= How to complete this task =
Report the number of lines in the entries below that include the word "import", and nothing else.

[Source data]
○ ○ ○ ○

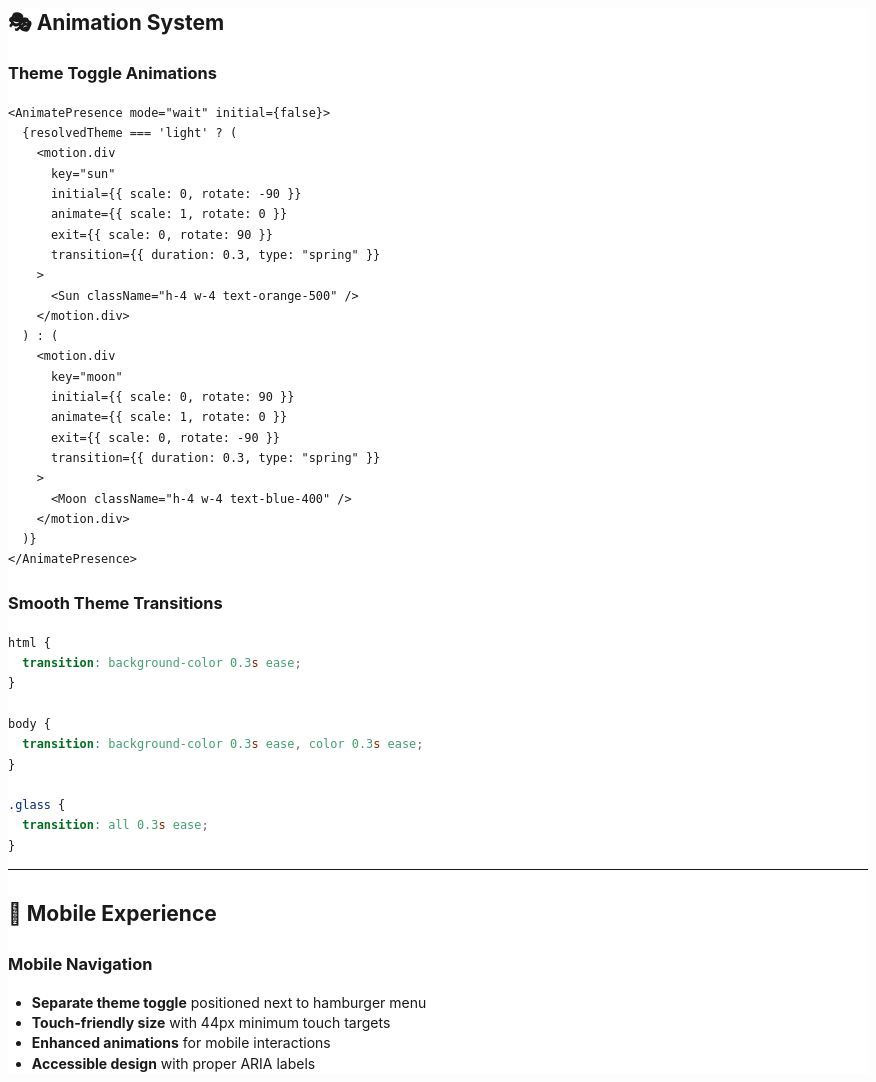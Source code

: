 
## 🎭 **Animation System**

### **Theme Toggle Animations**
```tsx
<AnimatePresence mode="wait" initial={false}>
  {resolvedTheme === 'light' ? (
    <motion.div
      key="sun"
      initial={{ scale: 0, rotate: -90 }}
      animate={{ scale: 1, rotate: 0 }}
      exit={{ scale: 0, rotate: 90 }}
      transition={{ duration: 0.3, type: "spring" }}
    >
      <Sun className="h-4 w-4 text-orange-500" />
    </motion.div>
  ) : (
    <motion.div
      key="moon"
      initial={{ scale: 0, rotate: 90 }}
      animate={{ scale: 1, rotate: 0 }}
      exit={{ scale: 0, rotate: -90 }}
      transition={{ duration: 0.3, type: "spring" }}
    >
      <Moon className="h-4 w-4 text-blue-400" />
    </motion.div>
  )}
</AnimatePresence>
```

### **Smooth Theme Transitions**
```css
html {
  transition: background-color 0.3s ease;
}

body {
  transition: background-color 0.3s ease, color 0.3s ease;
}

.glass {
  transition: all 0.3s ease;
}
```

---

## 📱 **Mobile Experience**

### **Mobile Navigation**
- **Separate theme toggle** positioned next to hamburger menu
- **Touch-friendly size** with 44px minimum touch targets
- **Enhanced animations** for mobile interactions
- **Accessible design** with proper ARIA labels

○ ○ ○ ○

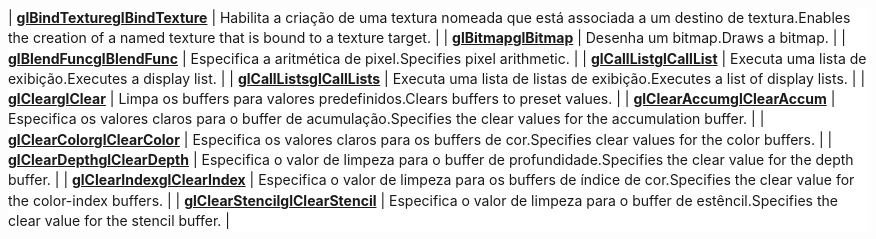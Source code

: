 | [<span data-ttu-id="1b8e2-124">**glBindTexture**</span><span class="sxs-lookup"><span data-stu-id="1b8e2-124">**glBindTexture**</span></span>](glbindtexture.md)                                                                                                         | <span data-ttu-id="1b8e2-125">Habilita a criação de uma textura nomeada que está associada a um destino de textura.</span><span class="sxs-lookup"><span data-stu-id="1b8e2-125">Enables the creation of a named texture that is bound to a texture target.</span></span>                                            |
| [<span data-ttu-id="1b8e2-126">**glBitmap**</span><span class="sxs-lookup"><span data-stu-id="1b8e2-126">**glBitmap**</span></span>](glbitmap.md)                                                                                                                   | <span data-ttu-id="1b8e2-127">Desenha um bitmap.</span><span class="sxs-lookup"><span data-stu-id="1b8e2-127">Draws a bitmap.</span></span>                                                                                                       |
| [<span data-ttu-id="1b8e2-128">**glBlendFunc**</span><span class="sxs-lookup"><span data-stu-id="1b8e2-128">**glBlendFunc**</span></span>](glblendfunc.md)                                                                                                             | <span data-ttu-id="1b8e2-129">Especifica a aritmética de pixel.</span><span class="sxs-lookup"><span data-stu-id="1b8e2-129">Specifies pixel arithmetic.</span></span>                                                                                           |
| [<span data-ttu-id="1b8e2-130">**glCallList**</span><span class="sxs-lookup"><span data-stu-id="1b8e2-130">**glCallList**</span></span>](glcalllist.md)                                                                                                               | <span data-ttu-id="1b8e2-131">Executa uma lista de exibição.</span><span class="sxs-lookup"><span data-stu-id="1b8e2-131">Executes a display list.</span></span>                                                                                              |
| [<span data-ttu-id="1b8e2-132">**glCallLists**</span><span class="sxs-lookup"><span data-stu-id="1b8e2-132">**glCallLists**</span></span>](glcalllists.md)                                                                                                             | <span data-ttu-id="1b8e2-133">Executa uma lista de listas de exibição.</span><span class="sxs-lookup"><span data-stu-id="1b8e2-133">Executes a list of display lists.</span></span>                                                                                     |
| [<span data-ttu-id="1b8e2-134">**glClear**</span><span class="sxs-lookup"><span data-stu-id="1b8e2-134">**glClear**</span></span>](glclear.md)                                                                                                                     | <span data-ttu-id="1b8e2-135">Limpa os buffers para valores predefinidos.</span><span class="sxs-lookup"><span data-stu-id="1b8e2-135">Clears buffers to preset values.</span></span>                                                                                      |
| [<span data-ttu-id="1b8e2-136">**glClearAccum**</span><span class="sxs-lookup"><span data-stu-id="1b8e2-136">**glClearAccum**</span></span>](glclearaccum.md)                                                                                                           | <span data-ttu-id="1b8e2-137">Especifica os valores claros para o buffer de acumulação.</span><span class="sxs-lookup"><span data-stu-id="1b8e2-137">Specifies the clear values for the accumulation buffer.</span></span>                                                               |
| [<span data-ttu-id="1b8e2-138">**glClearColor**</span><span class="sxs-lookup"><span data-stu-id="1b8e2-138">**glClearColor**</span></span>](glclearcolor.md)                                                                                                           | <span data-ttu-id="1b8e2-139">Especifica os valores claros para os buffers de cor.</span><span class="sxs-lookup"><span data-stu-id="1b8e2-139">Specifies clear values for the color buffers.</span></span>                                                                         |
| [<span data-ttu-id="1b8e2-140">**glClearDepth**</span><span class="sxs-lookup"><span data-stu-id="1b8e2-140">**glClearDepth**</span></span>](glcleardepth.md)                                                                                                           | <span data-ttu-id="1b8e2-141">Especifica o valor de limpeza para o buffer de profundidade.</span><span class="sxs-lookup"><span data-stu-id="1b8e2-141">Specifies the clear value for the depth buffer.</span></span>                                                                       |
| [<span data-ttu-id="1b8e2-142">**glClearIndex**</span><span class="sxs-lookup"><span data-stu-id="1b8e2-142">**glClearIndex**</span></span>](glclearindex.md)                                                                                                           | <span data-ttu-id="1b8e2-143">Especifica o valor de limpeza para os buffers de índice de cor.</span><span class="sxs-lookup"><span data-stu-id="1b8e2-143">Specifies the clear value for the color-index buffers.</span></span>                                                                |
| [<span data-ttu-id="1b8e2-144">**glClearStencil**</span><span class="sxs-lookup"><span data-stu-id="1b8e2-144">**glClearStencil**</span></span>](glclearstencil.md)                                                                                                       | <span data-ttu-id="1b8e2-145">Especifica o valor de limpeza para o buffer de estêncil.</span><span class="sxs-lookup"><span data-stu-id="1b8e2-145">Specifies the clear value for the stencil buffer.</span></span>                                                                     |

○ ○ ○ ○

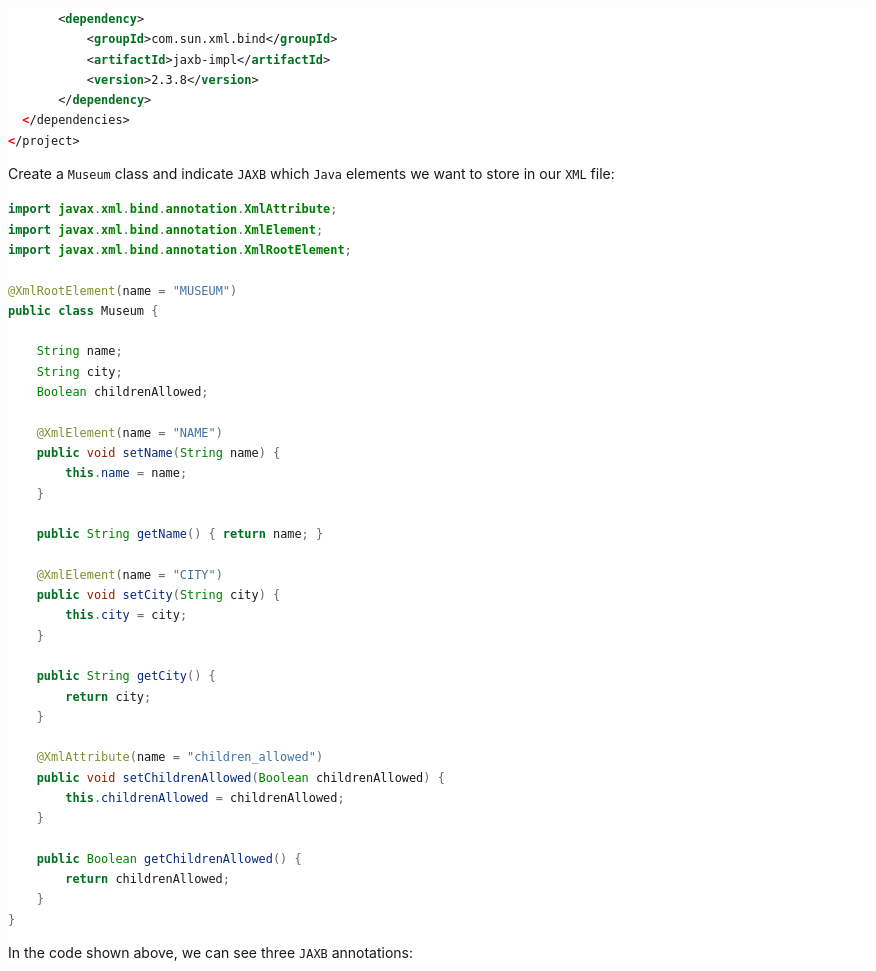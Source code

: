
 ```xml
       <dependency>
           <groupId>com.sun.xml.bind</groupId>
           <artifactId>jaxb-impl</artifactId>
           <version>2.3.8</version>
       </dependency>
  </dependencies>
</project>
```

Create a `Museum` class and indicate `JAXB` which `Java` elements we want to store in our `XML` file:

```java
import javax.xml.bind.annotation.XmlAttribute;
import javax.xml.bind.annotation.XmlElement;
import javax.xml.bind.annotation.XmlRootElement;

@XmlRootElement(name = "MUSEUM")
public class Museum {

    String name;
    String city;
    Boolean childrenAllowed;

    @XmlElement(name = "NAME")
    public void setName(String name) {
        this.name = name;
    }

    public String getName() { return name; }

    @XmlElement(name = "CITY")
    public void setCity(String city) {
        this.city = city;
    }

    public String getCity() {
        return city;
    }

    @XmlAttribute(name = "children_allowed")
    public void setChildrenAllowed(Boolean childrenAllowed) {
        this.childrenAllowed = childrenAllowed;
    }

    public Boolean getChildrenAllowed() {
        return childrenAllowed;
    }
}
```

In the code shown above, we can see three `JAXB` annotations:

○ ○ ○ ○

= Reply to the task =
3